Os acontecimentos são narrados fragmentariamente por várias vozes que se sobrepõem, interrompem e se espelham, e que, acabando eventualmente por se revelarem enquanto personagens difusas, não deixam de suster um mesmo timbre que se (con)funde no magma da voz autoral. Assim, e à medida que vamos lendo, vamos individualizando, extraindo-as do labiríntico nevoeiro textual em que entrámos, dois oficiais do Exército português, um chefe de posto administrativo, a filha de um fazendeiro, etc. E todas as vozes perguntam, num espanto que não terá fim: O que fazemos aqui? Em diferentes tempos e lugares: O que faço eu aqui?

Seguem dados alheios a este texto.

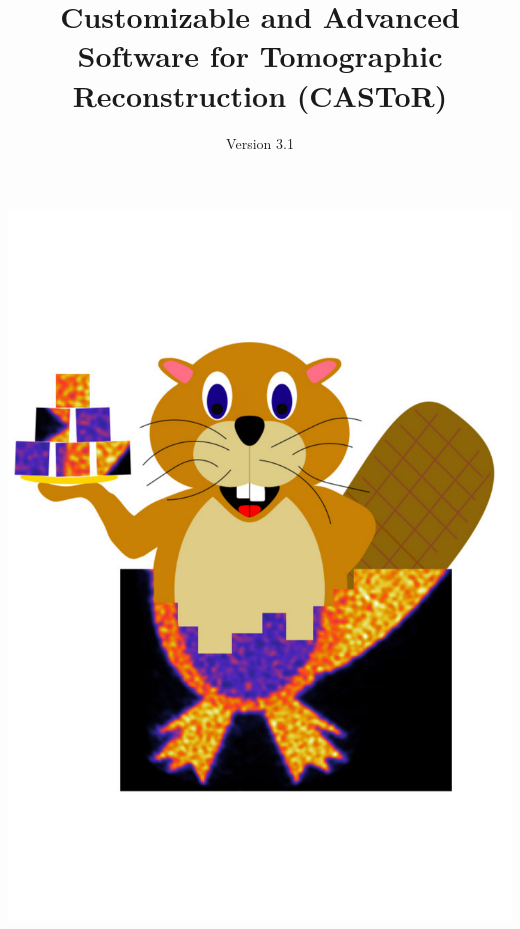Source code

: \documentclass[a4paper, 11pt]{article}
\begin{document}
\title{Customizable and Advanced Software for Tomographic Reconstruction (CASToR)}
\author{Version 3.1}
\maketitle
\centerline{\includegraphics[scale=0.5]{figures/CASToR_logo.pdf}}
\newpage

\tableofcontents


\newpage
\end{document}
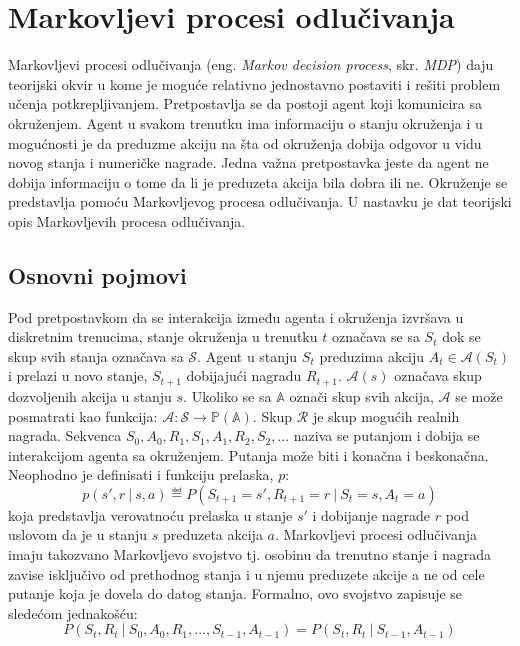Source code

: \chapter{Markovljevi procesi odlučivanja}
\label{ch:mdp}

Markovljevi procesi odlučivanja (eng. {\em Markov decision process}, skr. {\em MDP}) daju teorijski okvir u kome je moguće relativno jednostavno postaviti i rešiti problem učenja potkrepljivanjem. Pretpostavlja se da postoji agent koji komunicira sa okruženjem. Agent u svakom trenutku ima informaciju o stanju okruženja i u mogućnosti je da preduzme akciju na šta od okruženja dobija odgovor u vidu novog stanja i numeričke nagrade. Jedna važna pretpostavka jeste da agent ne dobija informaciju o tome da li je preduzeta akcija bila dobra ili ne. Okruženje se predstavlja pomoću Markovljevog procesa odlučivanja. U nastavku je dat teorijski opis Markovljevih procesa odlučivanja.

\section{Osnovni pojmovi}
Pod pretpostavkom da se interakcija između agenta i okruženja izvršava u diskretnim trenucima, stanje okruženja u trenutku $t$ označava se sa $S_t$ dok se skup svih stanja označava sa $\mathcal{S}$.  Agent u stanju $S_t$ preduzima akciju $A_t \in \mathcal{A}(S_t)$ i prelazi u novo stanje, $S_{t+1}$ dobijajući nagradu $R_{t+1}$. $\mathcal{A}(s)$ označava skup dozvoljenih akcija u stanju $s$. Ukoliko se sa $\mathbb{A}$ označi skup svih akcija, $\mathcal{A}$ se može posmatrati kao funkcija:  $\mathcal{A}: \mathcal{S} \rightarrow  \mathbb{P}(\mathbb{A})$. Skup $\mathcal{R}$ je skup mogućih realnih nagrada. Sekvenca $S_0, A_0, R_1, S_1, A_1, R_2, S_2, ...$ naziva se putanjom i dobija se interakcijom agenta sa okruženjem. Putanja može biti i konačna i beskonačna.
Neophodno je definisati i funkciju prelaska, $p$:
\begin{equation}
	p(s', r ~|~ s, a) \eqdef P(S_{t+1} = s', R_{t+1} = r ~|~ S_t = s, A_t = a)
\end{equation}
koja predstavlja verovatnoću prelaska u stanje $s'$ i dobijanje nagrade $r$ pod uslovom da je u stanju $s$ preduzeta akcija $a$. Markovljevi procesi odlučivanja imaju takozvano Markovljevo svojstvo tj. osobinu da trenutno stanje i nagrada zavise isključivo od prethodnog stanja i u njemu preduzete akcije a ne od cele putanje koja je dovela do datog stanja. Formalno, ovo svojstvo zapisuje se sledećom jednakošću:
\begin{equation}
	P(S_t, R_t ~|~ S_0, A_0, R_1, ..., S_{t-1}, A_{t-1}) = P(S_t, R_t ~|~ S_{t-1}, A_{t-1})
\end{equation}

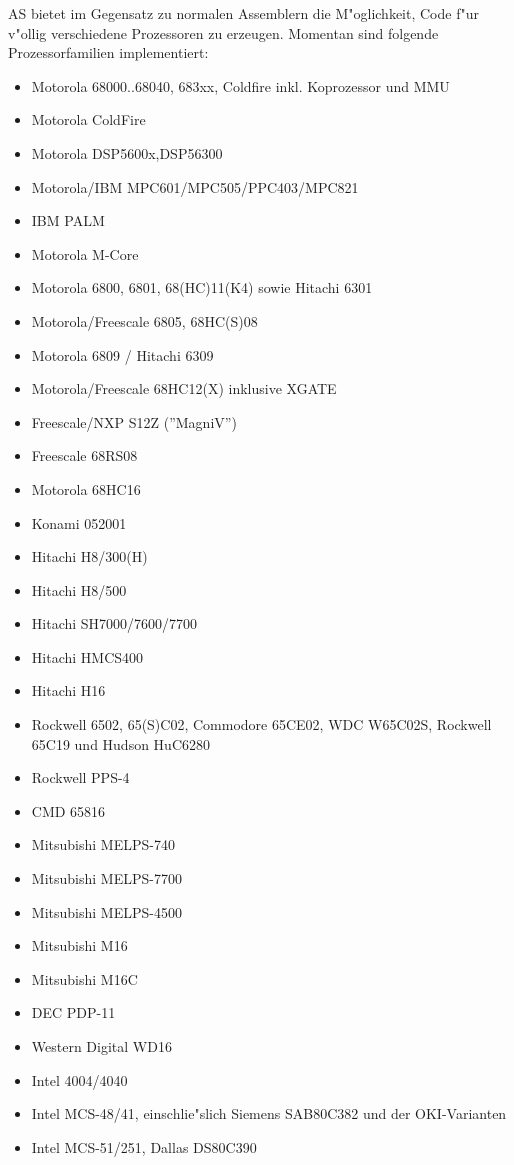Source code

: \documentclass[12pt,a4paper,twoside]{report}
\begin{document}
AS bietet im Gegensatz zu normalen Assemblern die M"oglichkeit, Code
f"ur v"ollig verschiedene Prozessoren zu erzeugen.  Momentan sind
folgende Prozessorfamilien implementiert:
\begin{itemize}
\item{Motorola 68000..68040, 683xx, Coldfire inkl. Koprozessor und MMU}
\item{Motorola ColdFire}
\item{Motorola DSP5600x,DSP56300}
\item{Motorola/IBM MPC601/MPC505/PPC403/MPC821}
\item{IBM PALM}
\item{Motorola M-Core}
\item{Motorola 6800, 6801, 68(HC)11(K4) sowie Hitachi 6301}
\item{Motorola/Freescale 6805, 68HC(S)08}
\item{Motorola 6809 / Hitachi 6309}
\item{Motorola/Freescale 68HC12(X) inklusive XGATE}
\item{Freescale/NXP S12Z (''MagniV'')}
\item{Freescale 68RS08}
\item{Motorola 68HC16}
\item{Konami 052001}
\item{Hitachi H8/300(H)}
\item{Hitachi H8/500}
\item{Hitachi SH7000/7600/7700}
\item{Hitachi HMCS400}
\item{Hitachi H16}
\item{Rockwell 6502, 65(S)C02, Commodore 65CE02, WDC W65C02S, Rockwell 65C19 und
      Hudson HuC6280}
\item{Rockwell PPS-4}
\item{CMD 65816}
\item{Mitsubishi MELPS-740}
\item{Mitsubishi MELPS-7700}
\item{Mitsubishi MELPS-4500}
\item{Mitsubishi M16}
\item{Mitsubishi M16C}
\item{DEC PDP-11}
\item{Western Digital WD16}
\item{Intel 4004/4040}
\item{Intel MCS-48/41, einschlie"slich Siemens SAB80C382 und der
      OKI-Varianten}
\item{Intel MCS-51/251, Dallas DS80C390}

\end{itemize}
\end{document}

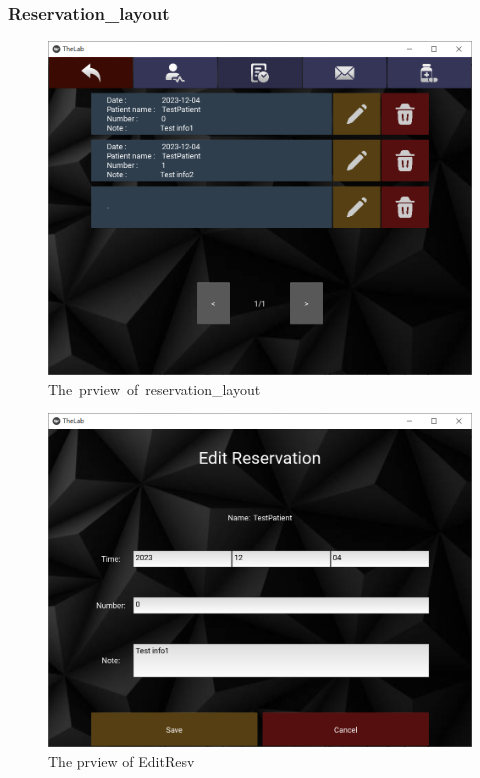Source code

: \documentclass{article}
\begin{document}
\subsubsection*{Reservation\_layout}
\begin{figure}[h]
  \centering
  \includegraphics[scale = 0.5]{asset/doctor_gui/frontend_reservation_browse.png}
  \caption{The\ prview\ of\ reservation\_layout}
  \label{fig:frontend_reservation_browse}
\end{figure}

\begin{figure}[h]
  \centering
  \includegraphics[scale = 0.5]{asset/doctor_gui/frontend_reservation_edit.png}
  \caption{The prview of EditResv}
  \label{fig:frontend_reservation_edit}
\end{figure}
\end{document}
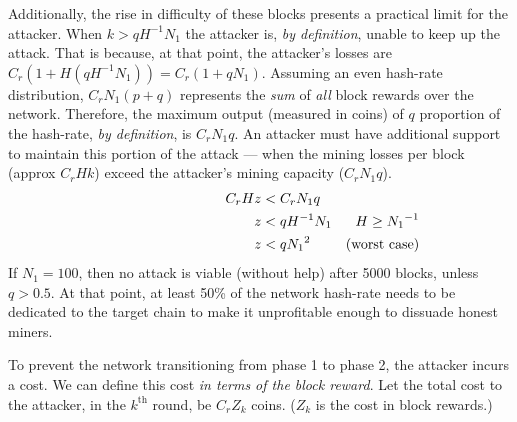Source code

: Additionally, the rise in difficulty of these blocks presents a practical limit for the attacker.
When $k > q H^{-1} N_1$ the attacker is, \emph{by definition}, unable to keep up the attack.
That is because, at that point, the attacker's losses are $C_r (1 + H (q H^{-1} N_1)) = C_r (1 + q N_1)$.
Assuming an even hash-rate distribution, $C_r N_1 (p + q)$ represents the \emph{sum} of \emph{all} block rewards over the network.
Therefore, the maximum output (measured in coins) of $q$ proportion of the hash-rate, \emph{by definition}, is $C_r N_1 q$.
An attacker must have additional support to maintain this portion of the attack --- when the mining losses per block (approx $C_r H k$) exceed the attacker's mining capacity ($C_r N_1 q$).
\begin{align}
    \text{\hspace{8em}}
    && C_r H z &< C_r N_1 q \nonumber \\
    && z &< q H^{-1} N_1 & H \ge {N_1}^{-1} \nonumber \\
    && z &< q {N_1}^2 & \text{(worst case)} \nonumber
\end{align}
If $N_1 = 100$, then no attack is viable (without help) after 5000 blocks, unless $q > 0.5$.
At that point, at least 50\% of the network hash-rate needs to be dedicated to the target chain to make it unprofitable enough to dissuade honest miners.

\label{sec:bribe-stop-1-to-2}

To prevent the network transitioning from phase 1 to phase 2, the attacker incurs a cost.
We can define this cost \emph{in terms of the block reward}.
Let the total cost to the attacker, in the $k^\text{th}$ round, be $C_r Z_k$ coins.
($Z_k$ is the cost in block rewards.)

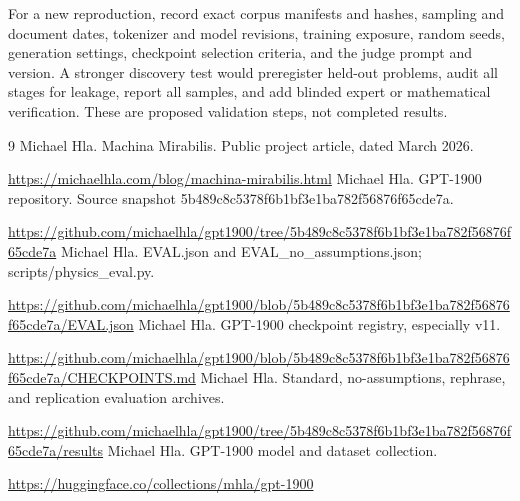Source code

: \documentclass[10pt,a4paper]{article}
\begin{document}
For a new reproduction, record exact corpus manifests and hashes, sampling and document dates, tokenizer and model revisions, training exposure, random seeds, generation settings, checkpoint selection criteria, and the judge prompt and version. A stronger discovery test would preregister held-out problems, audit all stages for leakage, report all samples, and add blinded expert or mathematical verification. These are proposed validation steps, not completed results.

\begin{thebibliography}{9}
\small
{} Michael Hla. Machina Mirabilis. Public project article, dated March 2026.\par\url{https://michaelhla.com/blog/machina-mirabilis.html}
 Michael Hla. GPT-1900 repository. Source snapshot 5b489c8c5378f6b1bf3e1ba782f56876f65cde7a.\par\url{https://github.com/michaelhla/gpt1900/tree/5b489c8c5378f6b1bf3e1ba782f56876f65cde7a}
 Michael Hla. EVAL.json and EVAL\_no\_assumptions.json; scripts/physics\_eval.py.\par\url{https://github.com/michaelhla/gpt1900/blob/5b489c8c5378f6b1bf3e1ba782f56876f65cde7a/EVAL.json}
 Michael Hla. GPT-1900 checkpoint registry, especially v11.\par\url{https://github.com/michaelhla/gpt1900/blob/5b489c8c5378f6b1bf3e1ba782f56876f65cde7a/CHECKPOINTS.md}
 Michael Hla. Standard, no-assumptions, rephrase, and replication evaluation archives.\par\url{https://github.com/michaelhla/gpt1900/tree/5b489c8c5378f6b1bf3e1ba782f56876f65cde7a/results}
 Michael Hla. GPT-1900 model and dataset collection.\par\url{https://huggingface.co/collections/mhla/gpt-1900}
\end{thebibliography}
\end{document}
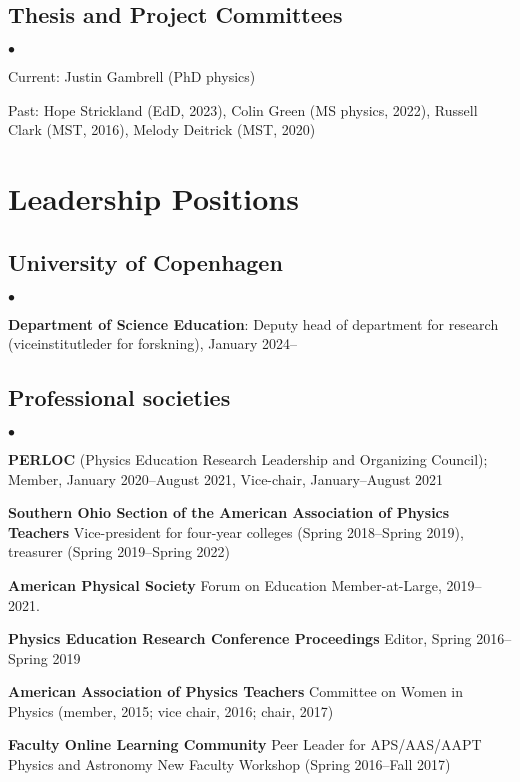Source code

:\documentclass[a4paper,10pt]{article}
\newcommand{\squishlist}{
	\begin{list}{$\bullet$}
		{ \setlength{\itemsep}{0pt}
			\setlength{\parsep}{3pt}
			\setlength{\topsep}{3pt}
			\setlength{\partopsep}{0pt}
			\setlength{\labelwidth}{1em}
			\setlength{\labelsep}{0.5em} } }
\newcommand{\squishend}{
\end{list}  }
\begin{document}
\subsection*{Thesis and Project Committees}
\squishlist
\item Current: Justin Gambrell (PhD physics)
\item Past: Hope Strickland (EdD, 2023), Colin Green (MS physics, 2022), Russell Clark (MST, 2016), Melody Deitrick (MST, 2020)
\squishend


\section*{Leadership Positions}

\subsection*{University of Copenhagen}
\squishlist
\item \textbf{Department of Science Education}: Deputy head of department for research (viceinstitutleder for forskning), January 2024--
\squishend

\subsection*{Professional societies}
\squishlist
\item \textbf{PERLOC} (Physics Education Research Leadership and Organizing Council); Member, January 2020--August 2021, Vice-chair, January--August 2021

\item \textbf{Southern Ohio Section of the American Association of Physics Teachers} Vice-president for four-year colleges (Spring 2018--Spring 2019), treasurer (Spring 2019--Spring 2022)

\item \textbf{American Physical Society} Forum on Education Member-at-Large, 2019--2021.

\item \textbf{Physics Education Research Conference Proceedings} Editor, Spring 2016--Spring 2019

\item \textbf{American Association of Physics Teachers} Committee on Women in Physics (member, 2015; vice chair, 2016; chair, 2017)

\item \textbf{Faculty Online Learning Community} Peer Leader for APS/AAS/AAPT Physics and Astronomy New Faculty Workshop (Spring 2016--Fall 2017)
\squishend
\end{document}
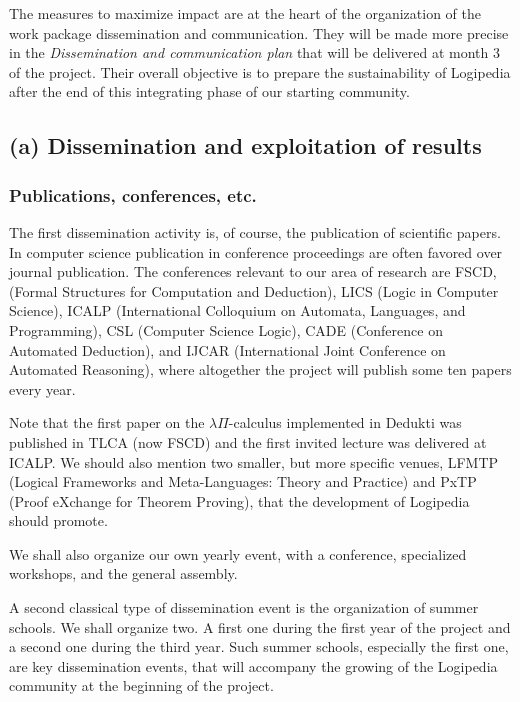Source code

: The measures to maximize impact are at the heart of the organization
of the work package dissemination and communication. They will be made
more precise
in the {\em Dissemination and communication plan} that will be
delivered at month 3 of the project. Their overall objective is to
prepare the sustainability of Logipedia after the end of this
integrating phase of our starting community.

\subsection*{(a) Dissemination and exploitation of results}
\label{sec:dissemination}

\subsubsection*{Publications, conferences, etc.}

The first dissemination activity is, of course, the publication of
scientific papers. In computer science publication in conference
proceedings are often favored over journal publication. The
conferences relevant to our area of research are FSCD, (Formal
Structures for Computation and Deduction), LICS (Logic in Computer
Science), ICALP (International Colloquium on Automata, Languages, and
Programming), CSL (Computer Science Logic), CADE (Conference on
Automated Deduction), and IJCAR (International Joint Conference on
Automated Reasoning), where altogether the project will publish some
ten papers every year.

Note that the first paper on the $\lambda
\Pi$-calculus implemented in Dedukti was published in TLCA (now FSCD)
and the first invited lecture was delivered at ICALP. We should also
mention two smaller, but more specific venues, LFMTP (Logical
Frameworks and Meta-Languages: Theory and Practice) and PxTP (Proof
eXchange for Theorem Proving), that the development of Logipedia
should promote.

We shall also organize our own yearly event, with a conference,
specialized workshops, and the general assembly.

A second classical type of dissemination event is the organization of
summer schools. We shall organize two. A first one during the first
year of the project and a second one during the third year. Such summer
schools, especially the first one, are key dissemination events, that
will accompany the growing of the Logipedia community at the beginning 
of the project.

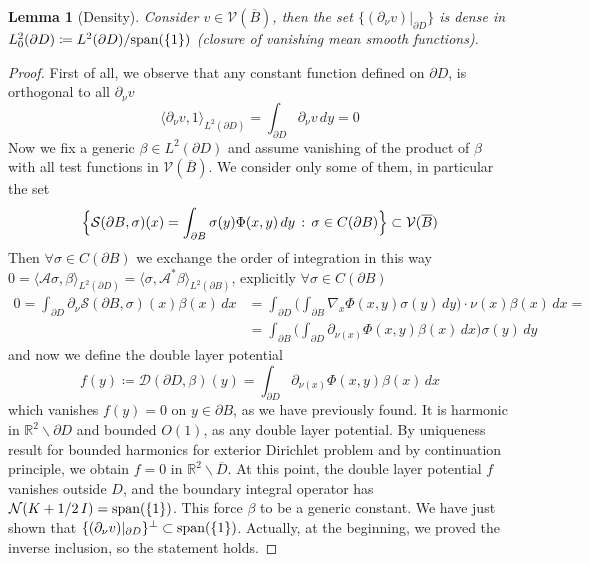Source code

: \documentclass[10pt, a4paper, twoside, openright]{book}
\theoremstyle{definition}
\theoremstyle{plain}
\theoremstyle{plain}
\theoremstyle{plain}
\theoremstyle{plain}
\theoremstyle{plain}
\newtheorem{lemma}[subsection]{Lemma}
\theoremstyle{plain}
\theoremstyle{plain}
\theoremstyle{plain}
\begin{document}
\begin{lemma}[Density]
\label{lemma:density-V-1}
 Consider $v\in \mathcal{V}(\overline{B})$, then the set $\{(\partial_\nu v )|_{\partial D}\}$ is dense in $L^2_0(\partial D)\coloneqq L^2(\partial D)/\textup{span}(\{1\})$ (closure of vanishing mean smooth functions).
\end{lemma}
\begin{proof}
 First of all, we observe that any constant function defined on $\partial D$, is orthogonal to all $\partial_\nu v$
 \begin{equation*}
  \langle \partial_\nu v, 1\rangle_{L^2(\partial D)} = \int_{\partial D}\partial_\nu v\,dy=0
 \end{equation*}
 Now we fix a generic $\beta\in L^2(\partial D)$ and assume vanishing of the product of $\beta$ with all test functions in $\mathcal{V}(\overline{B})$. 
 We consider only some of them, in particular the set
 \begin{equation}
  \Bigl\{\mathcal{S}(\partial B, \sigma)(x) = \int_{\partial B} \sigma(y)\Phi(x,y)\,dy\,:\, \sigma \in C(\partial B)\Bigr\} \subset \mathcal{V}(\overline{B})
 \end{equation}
 Then $\forall\sigma\in C(\partial B)$ we exchange the order of integration in this way $0=\langle\mathcal{A}\sigma,\beta\rangle_{L^2(\partial D)} =\langle\sigma,\mathcal{A}^*\beta\rangle_{L^2(\partial B)}$, explicitly $\forall\sigma\in C(\partial B)$
 \begin{align*}
  0 = \int_{\partial D}\partial_\nu \mathcal{S}(\partial B, \sigma)(x) \beta(x) \, dx &= \int_{\partial D}\Big( \int_{\partial B}\nabla_x \Phi(x,y) \sigma(y)\,dy\Big)\cdot\nu(x)\beta(x) \, dx = \\
   &= \int_{\partial B}\Big( \int_{\partial D}\partial_{\nu(x)} \Phi(x,y) \beta(x)\,dx\Big)\sigma(y) \, dy
 \end{align*}
 and now we define the double layer potential
 \begin{equation}
  f(y)\coloneqq \mathcal{D}(\partial D, \beta)(y)=\int_{\partial D}\partial_{\nu(x)} \Phi(x,y) \beta(x)\,dx
 \end{equation}
 which vanishes $f(y)=0$ on $y\in\partial B$, as we have previously found.
 It is harmonic in $\mathbb{R}^2\backslash\partial D$ and bounded $O(1)$, as any double layer potential. By uniqueness result for bounded harmonics for exterior Dirichlet problem and by continuation principle, we obtain $f=0$ in $\mathbb{R}^2\backslash\overline{D}$. At this point, the double layer potential $f$ vanishes outside $D$, and the boundary integral operator has $\mathcal{N}(K+1/2\,I)=\textup{span}(\{1\})$. This force $\beta$ to be a generic constant. 
 We have just shown that $\{(\partial_\nu v )|_{\partial D}\}^\perp \subset \textup{span}(\{1\})$. Actually, at the beginning, we proved the inverse inclusion, so the statement holds.
\end{proof}
\end{document}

Interroga-se, muitos anos depois, Domingas, a negra que toda a vida tomou conta da filha do fazendeiro da Baixa do Cassanje, ambas transplantadas na metrópole, para escaparem da guerra. Simetricamente, na solidão à beira do deserto, no Namibe, interroga-se o antigo chefe de posto, um pobre-diabo português, filho de pobres-diabos portugueses, que fora para Angola “por causa das pretas” e em busca de fortuna. Para fugir, certamente, à “melancolia cinzenta” deste “logradouro de pobres” que é Portugal. O avô sempre lhe dissera que ele havia de ir longe “e mais longe não existe, isto é o fim do mundo” (p. 301). Interroga-se, com particular pungência, a filha do fazendeiro — lembrada do pai “aprendendo a morrer num cubículo sujo” na “rua das putas” em Malanje, lembrada talvez dos “gritos fosforescentes dos morcegos” nas mangueiras — pois, nascida em Angola e expedida para Portugal, ficará para sempre aprisionada num duplo desenraizamento. Não sabe, literalmente, de que terra é. E sempre a cantilena, numa reiteração rítmica: “Tem duas margens o mar”. Terá? Quantas margens tem o mar?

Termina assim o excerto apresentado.